Exercise inputs =

+++

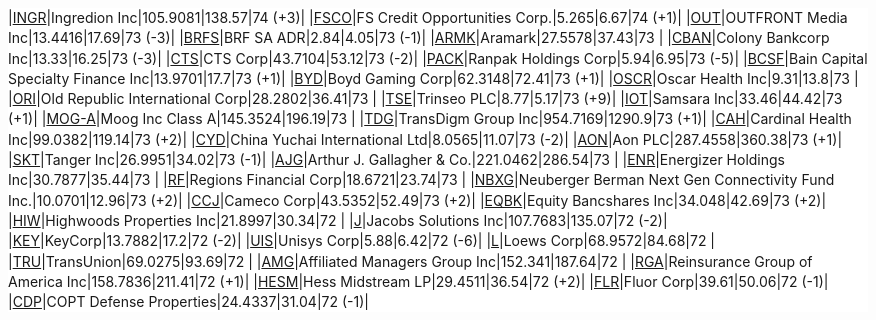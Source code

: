 |[INGR](https://finance.yahoo.com/quote/INGR/)|Ingredion Inc|105.9081|138.57|74 (+3)|
|[FSCO](https://finance.yahoo.com/quote/FSCO/)|FS Credit Opportunities Corp.|5.265|6.67|74 (+1)|
|[OUT](https://finance.yahoo.com/quote/OUT/)|OUTFRONT Media Inc|13.4416|17.69|73 (-3)|
|[BRFS](https://finance.yahoo.com/quote/BRFS/)|BRF SA ADR|2.84|4.05|73 (-1)|
|[ARMK](https://finance.yahoo.com/quote/ARMK/)|Aramark|27.5578|37.43|73 |
|[CBAN](https://finance.yahoo.com/quote/CBAN/)|Colony Bankcorp Inc|13.33|16.25|73 (-3)|
|[CTS](https://finance.yahoo.com/quote/CTS/)|CTS Corp|43.7104|53.12|73 (-2)|
|[PACK](https://finance.yahoo.com/quote/PACK/)|Ranpak Holdings Corp|5.94|6.95|73 (-5)|
|[BCSF](https://finance.yahoo.com/quote/BCSF/)|Bain Capital Specialty Finance Inc|13.9701|17.7|73 (+1)|
|[BYD](https://finance.yahoo.com/quote/BYD/)|Boyd Gaming Corp|62.3148|72.41|73 (+1)|
|[OSCR](https://finance.yahoo.com/quote/OSCR/)|Oscar Health Inc|9.31|13.8|73 |
|[ORI](https://finance.yahoo.com/quote/ORI/)|Old Republic International Corp|28.2802|36.41|73 |
|[TSE](https://finance.yahoo.com/quote/TSE/)|Trinseo PLC|8.77|5.17|73 (+9)|
|[IOT](https://finance.yahoo.com/quote/IOT/)|Samsara Inc|33.46|44.42|73 (+1)|
|[MOG-A](https://finance.yahoo.com/quote/MOG-A/)|Moog Inc Class A|145.3524|196.19|73 |
|[TDG](https://finance.yahoo.com/quote/TDG/)|TransDigm Group Inc|954.7169|1290.9|73 (+1)|
|[CAH](https://finance.yahoo.com/quote/CAH/)|Cardinal Health Inc|99.0382|119.14|73 (+2)|
|[CYD](https://finance.yahoo.com/quote/CYD/)|China Yuchai International Ltd|8.0565|11.07|73 (-2)|
|[AON](https://finance.yahoo.com/quote/AON/)|Aon PLC|287.4558|360.38|73 (+1)|
|[SKT](https://finance.yahoo.com/quote/SKT/)|Tanger Inc|26.9951|34.02|73 (-1)|
|[AJG](https://finance.yahoo.com/quote/AJG/)|Arthur J. Gallagher & Co.|221.0462|286.54|73 |
|[ENR](https://finance.yahoo.com/quote/ENR/)|Energizer Holdings Inc|30.7877|35.44|73 |
|[RF](https://finance.yahoo.com/quote/RF/)|Regions Financial Corp|18.6721|23.74|73 |
|[NBXG](https://finance.yahoo.com/quote/NBXG/)|Neuberger Berman Next Gen Connectivity Fund Inc.|10.0701|12.96|73 (+2)|
|[CCJ](https://finance.yahoo.com/quote/CCJ/)|Cameco Corp|43.5352|52.49|73 (+2)|
|[EQBK](https://finance.yahoo.com/quote/EQBK/)|Equity Bancshares Inc|34.048|42.69|73 (+2)|
|[HIW](https://finance.yahoo.com/quote/HIW/)|Highwoods Properties Inc|21.8997|30.34|72 |
|[J](https://finance.yahoo.com/quote/J/)|Jacobs Solutions Inc|107.7683|135.07|72 (-2)|
|[KEY](https://finance.yahoo.com/quote/KEY/)|KeyCorp|13.7882|17.2|72 (-2)|
|[UIS](https://finance.yahoo.com/quote/UIS/)|Unisys Corp|5.88|6.42|72 (-6)|
|[L](https://finance.yahoo.com/quote/L/)|Loews Corp|68.9572|84.68|72 |
|[TRU](https://finance.yahoo.com/quote/TRU/)|TransUnion|69.0275|93.69|72 |
|[AMG](https://finance.yahoo.com/quote/AMG/)|Affiliated Managers Group Inc|152.341|187.64|72 |
|[RGA](https://finance.yahoo.com/quote/RGA/)|Reinsurance Group of America Inc|158.7836|211.41|72 (+1)|
|[HESM](https://finance.yahoo.com/quote/HESM/)|Hess Midstream LP|29.4511|36.54|72 (+2)|
|[FLR](https://finance.yahoo.com/quote/FLR/)|Fluor Corp|39.61|50.06|72 (-1)|
|[CDP](https://finance.yahoo.com/quote/CDP/)|COPT Defense Properties|24.4337|31.04|72 (-1)|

+++

What is required =
Report all lines of the data above that include the string "International".

Answer box =
|[ORI](https://finance.yahoo.com/quote/ORI/)|Old Republic International Corp|28.2802|36.41|73 |
|[CYD](https://finance.yahoo.com/quote/CYD/)|China Yuchai International Ltd|8.0565|11.07|73 (-2)|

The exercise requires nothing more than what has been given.